Material shown section start

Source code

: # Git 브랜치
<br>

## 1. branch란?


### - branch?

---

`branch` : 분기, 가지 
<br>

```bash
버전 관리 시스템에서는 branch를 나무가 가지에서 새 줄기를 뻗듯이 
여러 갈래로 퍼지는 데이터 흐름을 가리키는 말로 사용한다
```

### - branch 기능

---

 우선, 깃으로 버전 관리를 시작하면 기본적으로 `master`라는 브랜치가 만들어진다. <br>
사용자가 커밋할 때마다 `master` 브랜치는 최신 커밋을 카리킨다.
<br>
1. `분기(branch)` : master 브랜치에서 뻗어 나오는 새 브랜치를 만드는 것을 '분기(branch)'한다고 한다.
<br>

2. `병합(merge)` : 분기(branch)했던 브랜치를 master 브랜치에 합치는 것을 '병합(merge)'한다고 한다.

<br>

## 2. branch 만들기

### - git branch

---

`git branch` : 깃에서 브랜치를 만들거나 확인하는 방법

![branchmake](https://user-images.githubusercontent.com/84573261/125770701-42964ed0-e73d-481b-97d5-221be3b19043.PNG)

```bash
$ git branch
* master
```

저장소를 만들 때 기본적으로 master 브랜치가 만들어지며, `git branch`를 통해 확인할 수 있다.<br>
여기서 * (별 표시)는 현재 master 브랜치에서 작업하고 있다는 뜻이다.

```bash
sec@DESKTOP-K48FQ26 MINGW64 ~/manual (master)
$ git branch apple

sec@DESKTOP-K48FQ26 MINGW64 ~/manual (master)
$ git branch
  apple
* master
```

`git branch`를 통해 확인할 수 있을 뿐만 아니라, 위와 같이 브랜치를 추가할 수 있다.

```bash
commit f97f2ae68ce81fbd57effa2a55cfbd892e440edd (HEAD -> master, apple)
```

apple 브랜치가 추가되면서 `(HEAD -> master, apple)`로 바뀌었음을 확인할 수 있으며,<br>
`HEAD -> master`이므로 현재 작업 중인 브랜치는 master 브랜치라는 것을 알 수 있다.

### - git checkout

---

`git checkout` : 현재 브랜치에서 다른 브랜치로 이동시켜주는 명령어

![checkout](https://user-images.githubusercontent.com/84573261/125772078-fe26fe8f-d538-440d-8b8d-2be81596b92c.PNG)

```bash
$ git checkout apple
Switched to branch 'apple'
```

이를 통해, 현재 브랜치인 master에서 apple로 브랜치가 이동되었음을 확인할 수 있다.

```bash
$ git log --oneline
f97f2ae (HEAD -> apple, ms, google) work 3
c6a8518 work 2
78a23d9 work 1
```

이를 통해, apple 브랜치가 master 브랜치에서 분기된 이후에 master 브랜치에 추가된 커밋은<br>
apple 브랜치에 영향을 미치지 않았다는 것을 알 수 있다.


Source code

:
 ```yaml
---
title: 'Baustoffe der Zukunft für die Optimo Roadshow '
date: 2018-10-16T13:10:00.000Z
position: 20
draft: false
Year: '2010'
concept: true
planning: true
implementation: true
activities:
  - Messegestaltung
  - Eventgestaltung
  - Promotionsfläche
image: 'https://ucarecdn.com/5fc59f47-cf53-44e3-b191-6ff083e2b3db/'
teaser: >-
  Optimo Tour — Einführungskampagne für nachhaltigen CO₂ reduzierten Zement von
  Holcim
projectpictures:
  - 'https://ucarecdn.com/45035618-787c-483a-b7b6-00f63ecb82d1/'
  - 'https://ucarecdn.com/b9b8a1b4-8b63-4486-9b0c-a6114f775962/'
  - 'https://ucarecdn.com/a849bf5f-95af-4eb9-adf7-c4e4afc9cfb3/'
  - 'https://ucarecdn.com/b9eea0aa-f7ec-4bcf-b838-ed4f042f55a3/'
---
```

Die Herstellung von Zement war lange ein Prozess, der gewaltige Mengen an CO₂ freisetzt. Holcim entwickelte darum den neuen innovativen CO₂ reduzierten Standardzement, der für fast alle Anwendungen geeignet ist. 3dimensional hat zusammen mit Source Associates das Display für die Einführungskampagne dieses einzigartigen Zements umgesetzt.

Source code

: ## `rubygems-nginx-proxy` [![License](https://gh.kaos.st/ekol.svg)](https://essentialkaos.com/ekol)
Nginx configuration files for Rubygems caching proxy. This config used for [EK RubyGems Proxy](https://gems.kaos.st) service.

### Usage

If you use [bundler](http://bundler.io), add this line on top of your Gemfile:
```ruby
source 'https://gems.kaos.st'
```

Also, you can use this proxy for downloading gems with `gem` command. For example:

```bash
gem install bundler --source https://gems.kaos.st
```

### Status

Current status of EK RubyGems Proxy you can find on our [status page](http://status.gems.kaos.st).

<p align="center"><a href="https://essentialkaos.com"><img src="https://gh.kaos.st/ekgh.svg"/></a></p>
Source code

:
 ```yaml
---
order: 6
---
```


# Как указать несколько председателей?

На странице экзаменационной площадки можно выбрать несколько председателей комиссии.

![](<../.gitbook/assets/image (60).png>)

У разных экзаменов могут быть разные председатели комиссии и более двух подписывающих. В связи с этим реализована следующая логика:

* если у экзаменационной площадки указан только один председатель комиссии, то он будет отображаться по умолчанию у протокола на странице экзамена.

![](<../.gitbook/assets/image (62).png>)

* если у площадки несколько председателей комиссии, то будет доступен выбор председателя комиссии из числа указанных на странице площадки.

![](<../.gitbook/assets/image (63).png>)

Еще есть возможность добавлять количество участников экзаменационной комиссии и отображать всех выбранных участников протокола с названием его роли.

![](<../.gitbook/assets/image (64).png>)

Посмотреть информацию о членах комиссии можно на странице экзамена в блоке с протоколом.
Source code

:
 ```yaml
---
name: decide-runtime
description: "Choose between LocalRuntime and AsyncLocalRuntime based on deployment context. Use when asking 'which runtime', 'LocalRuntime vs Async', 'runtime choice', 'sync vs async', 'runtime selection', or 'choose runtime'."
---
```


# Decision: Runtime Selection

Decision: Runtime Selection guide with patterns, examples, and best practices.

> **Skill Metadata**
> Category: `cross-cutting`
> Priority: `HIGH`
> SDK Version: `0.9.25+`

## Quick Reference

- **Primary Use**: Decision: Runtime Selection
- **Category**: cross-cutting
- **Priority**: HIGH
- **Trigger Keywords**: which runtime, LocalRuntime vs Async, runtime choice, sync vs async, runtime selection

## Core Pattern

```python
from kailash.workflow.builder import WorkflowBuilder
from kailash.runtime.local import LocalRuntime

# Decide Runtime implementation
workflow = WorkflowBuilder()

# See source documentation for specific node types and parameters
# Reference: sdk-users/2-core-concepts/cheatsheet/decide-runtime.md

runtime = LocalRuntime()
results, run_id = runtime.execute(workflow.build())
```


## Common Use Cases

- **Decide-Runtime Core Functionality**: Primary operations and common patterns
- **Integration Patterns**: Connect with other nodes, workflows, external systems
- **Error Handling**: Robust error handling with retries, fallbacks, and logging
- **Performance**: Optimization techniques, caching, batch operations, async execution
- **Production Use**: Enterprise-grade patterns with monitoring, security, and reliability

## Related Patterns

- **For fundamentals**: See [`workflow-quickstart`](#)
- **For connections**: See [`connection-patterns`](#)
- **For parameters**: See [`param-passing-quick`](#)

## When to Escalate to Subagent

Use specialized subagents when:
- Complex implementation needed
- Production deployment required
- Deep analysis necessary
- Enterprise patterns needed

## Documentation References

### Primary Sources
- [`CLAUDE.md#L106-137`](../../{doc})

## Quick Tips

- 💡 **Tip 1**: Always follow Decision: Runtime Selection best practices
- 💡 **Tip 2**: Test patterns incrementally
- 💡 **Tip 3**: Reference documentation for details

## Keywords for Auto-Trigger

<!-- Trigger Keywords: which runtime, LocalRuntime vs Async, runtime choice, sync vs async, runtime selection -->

Material shown section end

* _Requirement_:
Above are some records; extract every one of them exactly.

* _Your solution_:
Source code

: # Git 브랜치
<br>

## 1. branch란?


### - branch?

---

`branch` : 분기, 가지 
<br>

```bash
버전 관리 시스템에서는 branch를 나무가 가지에서 새 줄기를 뻗듯이 
여러 갈래로 퍼지는 데이터 흐름을 가리키는 말로 사용한다
```

### - branch 기능

---

 우선, 깃으로 버전 관리를 시작하면 기본적으로 `master`라는 브랜치가 만들어진다. <br>
사용자가 커밋할 때마다 `master` 브랜치는 최신 커밋을 카리킨다.
<br>
1. `분기(branch)` : master 브랜치에서 뻗어 나오는 새 브랜치를 만드는 것을 '분기(branch)'한다고 한다.
<br>

2. `병합(merge)` : 분기(branch)했던 브랜치를 master 브랜치에 합치는 것을 '병합(merge)'한다고 한다.

<br>

## 2. branch 만들기

### - git branch

---

`git branch` : 깃에서 브랜치를 만들거나 확인하는 방법

![branchmake](https://user-images.githubusercontent.com/84573261/125770701-42964ed0-e73d-481b-97d5-221be3b19043.PNG)

```bash
$ git branch
* master
```

저장소를 만들 때 기본적으로 master 브랜치가 만들어지며, `git branch`를 통해 확인할 수 있다.<br>
여기서 * (별 표시)는 현재 master 브랜치에서 작업하고 있다는 뜻이다.

```bash
sec@DESKTOP-K48FQ26 MINGW64 ~/manual (master)
$ git branch apple

sec@DESKTOP-K48FQ26 MINGW64 ~/manual (master)
$ git branch
  apple
* master
```

`git branch`를 통해 확인할 수 있을 뿐만 아니라, 위와 같이 브랜치를 추가할 수 있다.

```bash
commit f97f2ae68ce81fbd57effa2a55cfbd892e440edd (HEAD -> master, apple)
```

apple 브랜치가 추가되면서 `(HEAD -> master, apple)`로 바뀌었음을 확인할 수 있으며,<br>
`HEAD -> master`이므로 현재 작업 중인 브랜치는 master 브랜치라는 것을 알 수 있다.

### - git checkout

---

`git checkout` : 현재 브랜치에서 다른 브랜치로 이동시켜주는 명령어

![checkout](https://user-images.githubusercontent.com/84573261/125772078-fe26fe8f-d538-440d-8b8d-2be81596b92c.PNG)

```bash
$ git checkout apple
Switched to branch 'apple'
```

이를 통해, 현재 브랜치인 master에서 apple로 브랜치가 이동되었음을 확인할 수 있다.

```bash
$ git log --oneline
f97f2ae (HEAD -> apple, ms, google) work 3
c6a8518 work 2
78a23d9 work 1
```

이를 통해, apple 브랜치가 master 브랜치에서 분기된 이후에 master 브랜치에 추가된 커밋은<br>
apple 브랜치에 영향을 미치지 않았다는 것을 알 수 있다.


Source code

:
 ```yaml
---
title: 'Baustoffe der Zukunft für die Optimo Roadshow '
date: 2018-10-16T13:10:00.000Z
position: 20
draft: false
Year: '2010'
concept: true
planning: true
implementation: true
activities:
  - Messegestaltung
  - Eventgestaltung
  - Promotionsfläche
image: 'https://ucarecdn.com/5fc59f47-cf53-44e3-b191-6ff083e2b3db/'
teaser: >-
  Optimo Tour — Einführungskampagne für nachhaltigen CO₂ reduzierten Zement von
  Holcim
projectpictures:
  - 'https://ucarecdn.com/45035618-787c-483a-b7b6-00f63ecb82d1/'
  - 'https://ucarecdn.com/b9b8a1b4-8b63-4486-9b0c-a6114f775962/'
  - 'https://ucarecdn.com/a849bf5f-95af-4eb9-adf7-c4e4afc9cfb3/'
  - 'https://ucarecdn.com/b9eea0aa-f7ec-4bcf-b838-ed4f042f55a3/'
---
```

Die Herstellung von Zement war lange ein Prozess, der gewaltige Mengen an CO₂ freisetzt. Holcim entwickelte darum den neuen innovativen CO₂ reduzierten Standardzement, der für fast alle Anwendungen geeignet ist. 3dimensional hat zusammen mit Source Associates das Display für die Einführungskampagne dieses einzigartigen Zements umgesetzt.

Source code

: ## `rubygems-nginx-proxy` [![License](https://gh.kaos.st/ekol.svg)](https://essentialkaos.com/ekol)
Nginx configuration files for Rubygems caching proxy. This config used for [EK RubyGems Proxy](https://gems.kaos.st) service.

### Usage

If you use [bundler](http://bundler.io), add this line on top of your Gemfile:
```ruby
source 'https://gems.kaos.st'
```

Also, you can use this proxy for downloading gems with `gem` command. For example:

```bash
gem install bundler --source https://gems.kaos.st
```

### Status

Current status of EK RubyGems Proxy you can find on our [status page](http://status.gems.kaos.st).

<p align="center"><a href="https://essentialkaos.com"><img src="https://gh.kaos.st/ekgh.svg"/></a></p>
Source code

:
 ```yaml
---
order: 6
---
```


# Как указать несколько председателей?

На странице экзаменационной площадки можно выбрать несколько председателей комиссии.

![](<../.gitbook/assets/image (60).png>)

У разных экзаменов могут быть разные председатели комиссии и более двух подписывающих. В связи с этим реализована следующая логика:

* если у экзаменационной площадки указан только один председатель комиссии, то он будет отображаться по умолчанию у протокола на странице экзамена.

![](<../.gitbook/assets/image (62).png>)

* если у площадки несколько председателей комиссии, то будет доступен выбор председателя комиссии из числа указанных на странице площадки.

![](<../.gitbook/assets/image (63).png>)

Еще есть возможность добавлять количество участников экзаменационной комиссии и отображать всех выбранных участников протокола с названием его роли.

![](<../.gitbook/assets/image (64).png>)

Посмотреть информацию о членах комиссии можно на странице экзамена в блоке с протоколом.
Source code

:
 ```yaml
---
name: decide-runtime
description: "Choose between LocalRuntime and AsyncLocalRuntime based on deployment context. Use when asking 'which runtime', 'LocalRuntime vs Async', 'runtime choice', 'sync vs async', 'runtime selection', or 'choose runtime'."
---
```


# Decision: Runtime Selection

Decision: Runtime Selection guide with patterns, examples, and best practices.

> **Skill Metadata**
> Category: `cross-cutting`
> Priority: `HIGH`
> SDK Version: `0.9.25+`

## Quick Reference

- **Primary Use**: Decision: Runtime Selection
- **Category**: cross-cutting
- **Priority**: HIGH
- **Trigger Keywords**: which runtime, LocalRuntime vs Async, runtime choice, sync vs async, runtime selection

## Core Pattern

```python
from kailash.workflow.builder import WorkflowBuilder
from kailash.runtime.local import LocalRuntime

# Decide Runtime implementation
workflow = WorkflowBuilder()

# See source documentation for specific node types and parameters
# Reference: sdk-users/2-core-concepts/cheatsheet/decide-runtime.md

runtime = LocalRuntime()
results, run_id = runtime.execute(workflow.build())
```


## Common Use Cases

- **Decide-Runtime Core Functionality**: Primary operations and common patterns
- **Integration Patterns**: Connect with other nodes, workflows, external systems
- **Error Handling**: Robust error handling with retries, fallbacks, and logging
- **Performance**: Optimization techniques, caching, batch operations, async execution
- **Production Use**: Enterprise-grade patterns with monitoring, security, and reliability

## Related Patterns

- **For fundamentals**: See [`workflow-quickstart`](#)
- **For connections**: See [`connection-patterns`](#)
- **For parameters**: See [`param-passing-quick`](#)

## When to Escalate to Subagent

Use specialized subagents when:
- Complex implementation needed
- Production deployment required
- Deep analysis necessary
- Enterprise patterns needed

## Documentation References

### Primary Sources
- [`CLAUDE.md#L106-137`](../../{doc})

## Quick Tips

- 💡 **Tip 1**: Always follow Decision: Runtime Selection best practices
- 💡 **Tip 2**: Test patterns incrementally
- 💡 **Tip 3**: Reference documentation for details

## Keywords for Auto-Trigger

<!-- Trigger Keywords: which runtime, LocalRuntime vs Async, runtime choice, sync vs async, runtime selection -->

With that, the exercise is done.